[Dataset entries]

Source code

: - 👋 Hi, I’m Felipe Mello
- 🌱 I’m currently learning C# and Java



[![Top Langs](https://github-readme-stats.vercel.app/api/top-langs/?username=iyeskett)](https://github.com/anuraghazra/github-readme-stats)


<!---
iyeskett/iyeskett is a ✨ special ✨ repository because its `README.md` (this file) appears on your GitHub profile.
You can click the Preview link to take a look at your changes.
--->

#### [Problem to work on]
Scan the data for lines containing "your" and copy all of them.

#### [Written answer]
iyeskett/iyeskett is a ✨ special ✨ repository because its `README.md` (this file) appears on your GitHub profile.
You can click the Preview link to take a look at your changes.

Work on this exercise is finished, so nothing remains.